Shawn Carter has lived a full life. Most importantly, he lived it his way, melding his former and current worlds under one roof. As much, if not more than ever before, Brooklyn is a planet unto itself; the epicenter of cool. The Minnesota Timberwolves aren’t that cool–at least not to Brooklynites–but they are the only ones who left Barclay’s Center happy last night. Besides me, of course. There’s no new billion dollar arena in Minneapolis and our offseason acquisitions would hardly evoke much more than laughter from the jetset. However, those of us who’ve been paying attention are equally excited as our friends on Atlantic Ave about the dawn of a new day.

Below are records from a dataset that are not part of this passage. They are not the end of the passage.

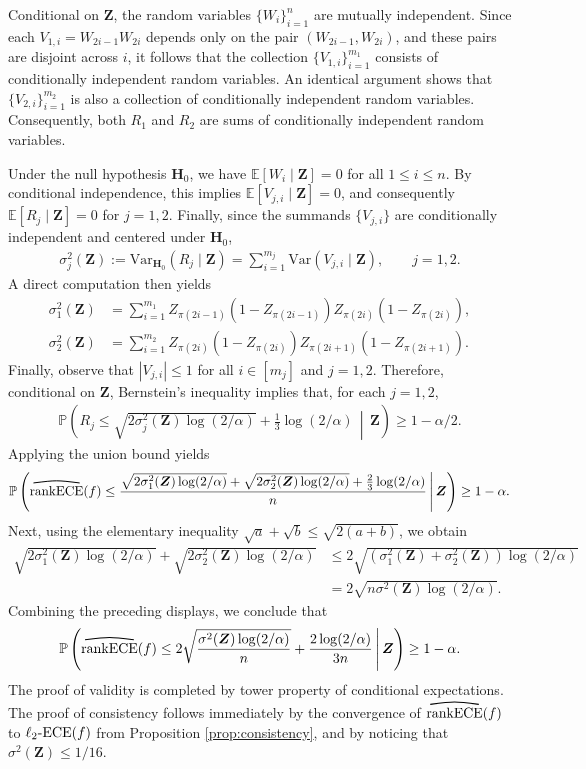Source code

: \documentclass[11pt]{article}
\numberwithin{equation}{section}
\theoremstyle{definition}
\newcommand{\E}{\mathbb{E}}
\renewcommand{\P}{\mathbb{P}}
\newcommand{\bZ}{\bm{Z}}
\newcommand{\myoverline}[2][3.5em]{%
  \overset{%
    \tikz[baseline=-0.1ex]{
      \draw[line width=0.75pt]
        (0,0) .. controls (#1/2,0.5ex) .. (#1,0);
    }%
  }{#2}%
}
\newcommand{\Var}{\mathrm{Var}}
\newcommand{\ECE}{\mathrm{ECE}}
\newcommand{\lECE}{\ell_2\textnormal{-}\ECE}
\newcommand{\rankECE}{\mathrm{rankECE}}
\newcommand{\hatrankECE}{\myoverline{\rankECE}}
\begin{document}
Conditional on $\bZ$, the random variables $\{W_i\}_{i=1}^n$ are mutually independent. Since each $V_{1,i}=W_{2i-1}W_{2i}$ depends only on the pair $(W_{2i-1},W_{2i})$, and these pairs are disjoint across $i$, it follows that the collection $\{V_{1,i}\}_{i=1}^{m_1}$ consists of conditionally independent random variables. An identical argument shows that $\{V_{2,i}\}_{i=1}^{m_2}$ is also a collection of conditionally independent random variables. Consequently, both $R_1$ and $R_2$ are sums of conditionally independent random variables.

Under the null hypothesis $\bm H_0$, we have $\E[W_i\mid\bZ]=0$ for all $1\leq i\leq n$. By conditional independence, this implies $\E[V_{j,i}\mid\bZ]=0$, and consequently $\E[R_j\mid\bZ]=0$ for $j=1,2$. Finally, since the summands $\{V_{j,i}\}$ are conditionally independent and centered under $\bm H_0$,
\begin{align*}
    \sigma_j^2(\bZ)
    :=\Var_{\bm H_0}(R_j\mid\bZ)
    =\sum_{i=1}^{m_j}\Var\!\left(V_{j,i}\mid\bZ\right),
    \qquad j=1,2.
\end{align*}
A direct computation then yields
\begin{align*}
    \sigma_1^2(\bZ)
    &=
    \sum_{i=1}^{m_1}
    Z_{\pi(2i-1)}\!\left(1-Z_{\pi(2i-1)}\right)
    Z_{\pi(2i)}\!\left(1-Z_{\pi(2i)}\right),\\
    \sigma_2^2(\bZ)
    &=
    \sum_{i=1}^{m_2}
    Z_{\pi(2i)}\!\left(1-Z_{\pi(2i)}\right)
    Z_{\pi(2i+1)}\!\left(1-Z_{\pi(2i+1)}\right).
\end{align*}
Finally, observe that $|V_{j,i}|\leq 1$ for all $i\in[m_j]$ and $j=1,2$. Therefore, conditional on $\bZ$, Bernstein's inequality implies that, for each $j=1,2$,
\begin{align*}
    \P\left(R_j\leq \sqrt{2\sigma_j^2(\bZ)\log(2/\alpha)} + \frac{1}{3}\log(2/\alpha)\,\middle|\,\bZ\right)\geq 1-\alpha/2.
\end{align*}
Applying the union bound yields
\begin{align*}
    \P\left(\hatrankECE(f)\leq \frac{\sqrt{2\sigma_1^2(\bZ)\log(2/\alpha)} + \sqrt{2\sigma_2^2(\bZ)\log(2/\alpha)} + \frac{2}{3}\log(2/\alpha)}{n}\,\middle|\, \bZ\right)\geq 1-\alpha.
\end{align*}
Next, using the elementary inequality $\sqrt{a}+\sqrt{b}\leq \sqrt{2(a+b)}$, we obtain
\begin{align*}
    \sqrt{2\sigma_1^2(\bZ)\log(2/\alpha)}
    +\sqrt{2\sigma_2^2(\bZ)\log(2/\alpha)}
    &\leq
    2\sqrt{\left(\sigma_1^2(\bZ)+\sigma_2^2(\bZ)\right)\log(2/\alpha)}\\
    &=2\sqrt{n\sigma^2(\bZ)\log(2/\alpha)}.
\end{align*}
Combining the preceding displays, we conclude that
\begin{align*}
    \P\left(\hatrankECE(f)\leq 2\sqrt{\frac{\sigma^2(\bZ)\log(2/\alpha)}{n}}+\frac{2\log(2/\alpha)}{3n}\,\middle|\,\bZ\right)\geq 1-\alpha.
\end{align*}
The proof of validity is completed by tower property of conditional expectations. The proof of consistency follows immediately by the convergence of $\hatrankECE(f)$ to $\lECE(f)$ from Proposition \ref{prop:consistency}, and by noticing that $\sigma^2(\bZ)\leq 1/16$.
\end{document}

I’ve expressed similar optimism in previous years, if only due to fatigue, but this time feels different. Warranted, even. Granted, things started the same for our boys in this contest–outmatched and overwhelmed–as Deron Williams danced through our defensive schemes and dished to open teammates. The floodgates opened for a deluge of three pointers and then Brook Lopez went to work on our frontcourt, looking every bit the part of the premier center he’s handsomely paid to be. Before we knew it, the Nets opened up a 22 point lead. Familiar territory, I know, yet there was solace to be taken in the fact that we were missing two All-Star caliber starters. This time the deficit was due to injuries, not ineptitude. We then waded down another familiar path; the determined comeback. Brooklyn sat many of their starters, leaving the Wolves to cover the spread. I’ve seen it before and so have you. A last push, borne of pride, only to be stifled by the stark reality that we’re just not good enough. But a funny thing happened on the way to inevitability.
Chase Budinger hauled in a rebound, whipped the outlet pass up court, spotted up for a three pointer as the trailer and fed a streaking Andrei Kirelenko for a dunk, cutting the lead to six points. Then Shved gave Deron a crossover of his own, penetrating and dishing to Chase for another trey. Pek received the ball in the post and a double team that would’ve confounded him before was immediately evaded with a toss out to Shved for another triple. Smallball 3.0 was actually working. These weren’t lethargic and listless souls playing out the clock, they were competitors and a welcome relief from the torment of seasons past.
As you know, our fair Wolves went on to win this contest. It was a pleasant surprise for a team in need of courage to bolster them through our heroes absence. As for me, if only for a night, it felt good to be home.